This paper by Lin et al. from the Dec. 5 2024 issue of Science showed how a single mutation, a glutamine to leucine change (Q226L) in the H5N1 HA amino acid sequence could change HA binding specificity from avian to human binding. The specificity was enhanced when combined with an asparagine to lysine (N224K) change at a nearby position. Since I have been playing around with Boltz-1, I thought it would be interesting to see what Boltz-1 would show about the protein structure with these changes.
I could not find the unmodified amino acids at the positions listed. Rather than using sequential site numbering for positions (initial Met would be position 1), the authors use reference site numbering, called H3 numbering. This scheme puts sites into alignment with the ectodomain structure of the H3 subtype of HA. Figure 1 from the Lin et al. paper shows the subsequence "SQVNGQRG" where the target amino acids are found. I located this subsequence in the HA sequence.

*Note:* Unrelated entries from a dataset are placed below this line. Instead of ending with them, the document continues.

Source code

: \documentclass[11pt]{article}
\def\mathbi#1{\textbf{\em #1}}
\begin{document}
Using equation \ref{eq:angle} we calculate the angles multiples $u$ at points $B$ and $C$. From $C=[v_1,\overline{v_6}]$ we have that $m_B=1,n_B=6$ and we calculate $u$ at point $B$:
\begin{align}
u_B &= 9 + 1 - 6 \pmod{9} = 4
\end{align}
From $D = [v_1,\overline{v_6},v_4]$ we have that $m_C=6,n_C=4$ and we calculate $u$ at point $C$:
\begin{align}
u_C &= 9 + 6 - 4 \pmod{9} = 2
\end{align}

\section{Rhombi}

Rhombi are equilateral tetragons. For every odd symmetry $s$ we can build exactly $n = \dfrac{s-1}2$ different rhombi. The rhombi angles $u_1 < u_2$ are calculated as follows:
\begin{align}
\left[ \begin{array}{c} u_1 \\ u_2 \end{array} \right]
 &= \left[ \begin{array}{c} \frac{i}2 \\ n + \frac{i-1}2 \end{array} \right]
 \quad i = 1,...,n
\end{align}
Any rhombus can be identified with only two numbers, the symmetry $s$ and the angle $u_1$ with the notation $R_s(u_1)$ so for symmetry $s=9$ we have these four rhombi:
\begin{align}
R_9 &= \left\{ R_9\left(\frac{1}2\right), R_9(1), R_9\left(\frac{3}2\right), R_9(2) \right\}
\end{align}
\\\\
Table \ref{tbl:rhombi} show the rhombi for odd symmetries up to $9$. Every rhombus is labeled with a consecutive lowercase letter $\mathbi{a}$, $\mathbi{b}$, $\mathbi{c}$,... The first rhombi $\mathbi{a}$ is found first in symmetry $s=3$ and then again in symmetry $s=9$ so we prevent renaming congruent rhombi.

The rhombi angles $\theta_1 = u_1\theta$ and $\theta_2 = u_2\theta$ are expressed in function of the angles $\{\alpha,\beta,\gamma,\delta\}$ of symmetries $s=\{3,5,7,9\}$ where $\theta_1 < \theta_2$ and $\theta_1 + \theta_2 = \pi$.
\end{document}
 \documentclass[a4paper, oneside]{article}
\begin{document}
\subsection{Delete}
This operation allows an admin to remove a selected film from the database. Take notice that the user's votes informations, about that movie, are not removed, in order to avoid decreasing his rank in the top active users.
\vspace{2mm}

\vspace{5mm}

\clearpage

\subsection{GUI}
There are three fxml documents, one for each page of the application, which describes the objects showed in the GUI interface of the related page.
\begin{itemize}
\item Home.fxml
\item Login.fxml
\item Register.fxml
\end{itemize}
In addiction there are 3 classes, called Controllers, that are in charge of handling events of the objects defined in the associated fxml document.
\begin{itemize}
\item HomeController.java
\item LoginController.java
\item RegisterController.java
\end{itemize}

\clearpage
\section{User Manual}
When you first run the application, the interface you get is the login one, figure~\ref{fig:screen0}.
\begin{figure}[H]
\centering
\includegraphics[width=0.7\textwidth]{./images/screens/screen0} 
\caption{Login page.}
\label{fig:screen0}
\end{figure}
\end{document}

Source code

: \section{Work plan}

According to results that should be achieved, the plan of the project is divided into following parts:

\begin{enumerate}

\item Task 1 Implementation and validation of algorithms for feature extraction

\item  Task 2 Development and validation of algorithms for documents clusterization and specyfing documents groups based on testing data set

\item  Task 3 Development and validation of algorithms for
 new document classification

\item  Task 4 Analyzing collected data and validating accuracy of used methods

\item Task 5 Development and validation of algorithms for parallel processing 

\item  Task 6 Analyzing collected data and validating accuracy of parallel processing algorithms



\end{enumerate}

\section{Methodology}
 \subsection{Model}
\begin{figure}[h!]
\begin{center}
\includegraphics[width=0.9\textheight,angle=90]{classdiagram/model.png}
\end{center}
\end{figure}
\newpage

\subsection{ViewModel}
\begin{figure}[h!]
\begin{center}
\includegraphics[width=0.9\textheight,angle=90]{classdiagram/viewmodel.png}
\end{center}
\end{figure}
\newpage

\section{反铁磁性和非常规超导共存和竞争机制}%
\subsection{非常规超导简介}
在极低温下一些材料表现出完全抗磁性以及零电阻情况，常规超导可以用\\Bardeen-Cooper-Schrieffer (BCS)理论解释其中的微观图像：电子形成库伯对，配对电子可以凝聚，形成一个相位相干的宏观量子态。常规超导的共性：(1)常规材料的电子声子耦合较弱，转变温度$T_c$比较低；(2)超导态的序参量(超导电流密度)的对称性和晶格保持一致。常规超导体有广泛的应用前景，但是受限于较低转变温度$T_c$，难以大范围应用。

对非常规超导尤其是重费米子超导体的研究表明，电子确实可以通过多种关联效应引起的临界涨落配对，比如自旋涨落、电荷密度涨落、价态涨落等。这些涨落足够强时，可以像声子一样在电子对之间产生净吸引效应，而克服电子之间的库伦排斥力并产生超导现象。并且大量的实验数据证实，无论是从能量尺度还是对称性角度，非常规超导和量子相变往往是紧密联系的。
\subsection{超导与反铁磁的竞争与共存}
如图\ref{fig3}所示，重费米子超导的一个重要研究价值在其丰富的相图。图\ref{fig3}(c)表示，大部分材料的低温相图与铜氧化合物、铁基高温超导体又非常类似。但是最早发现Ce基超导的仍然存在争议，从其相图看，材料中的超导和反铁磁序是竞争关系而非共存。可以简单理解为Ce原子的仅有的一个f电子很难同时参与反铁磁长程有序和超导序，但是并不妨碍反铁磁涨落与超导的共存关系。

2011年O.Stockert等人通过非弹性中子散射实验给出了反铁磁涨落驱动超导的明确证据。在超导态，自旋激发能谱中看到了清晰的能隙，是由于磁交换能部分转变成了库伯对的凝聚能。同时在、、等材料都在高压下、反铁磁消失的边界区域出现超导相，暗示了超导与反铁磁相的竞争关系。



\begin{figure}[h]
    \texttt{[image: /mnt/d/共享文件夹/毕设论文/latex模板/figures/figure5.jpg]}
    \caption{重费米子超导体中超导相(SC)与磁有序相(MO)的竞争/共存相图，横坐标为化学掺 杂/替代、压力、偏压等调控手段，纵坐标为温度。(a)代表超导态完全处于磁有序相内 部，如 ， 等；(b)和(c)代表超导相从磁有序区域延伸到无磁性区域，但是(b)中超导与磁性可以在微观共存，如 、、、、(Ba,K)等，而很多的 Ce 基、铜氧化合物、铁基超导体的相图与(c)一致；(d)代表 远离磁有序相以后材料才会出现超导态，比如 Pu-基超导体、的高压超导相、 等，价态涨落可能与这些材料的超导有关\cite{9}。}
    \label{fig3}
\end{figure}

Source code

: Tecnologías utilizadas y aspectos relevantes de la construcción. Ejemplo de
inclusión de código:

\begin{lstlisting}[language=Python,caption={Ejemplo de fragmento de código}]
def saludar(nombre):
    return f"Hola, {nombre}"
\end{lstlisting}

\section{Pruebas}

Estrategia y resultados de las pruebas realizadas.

>>> from Bio import SeqIO >>> rec = SeqIO.read("HA_reference.fasta", "fasta") >>> rec.seq Seq('MENIVLLLAIVSLVKSDQICIGYHANNSTEQVDTIMEKNVTVTHAQDILEKTHN...ICI') >>> rec.seq.find("SQVNGQRG") 232 >>> rec.seq[232:240] Seq('SQVNGQRG') >>> rec.seq[235:238] # target positions 236-238 index 1 positions Seq('NGQ') >>>
>>> from Bio.SeqRecord import SeqRecord >>> from Bio.Seq import Seq >>> seq_list = list(rec.seq) >>> seq_list[237] = "L" >>> seq_list[235] = "K" >>> mut_rec = SeqRecord(seq = Seq(''.join(seq_list)), id = rec.id) >>> SeqIO.write(mut_rec, "HA_mut.fasta", "fasta")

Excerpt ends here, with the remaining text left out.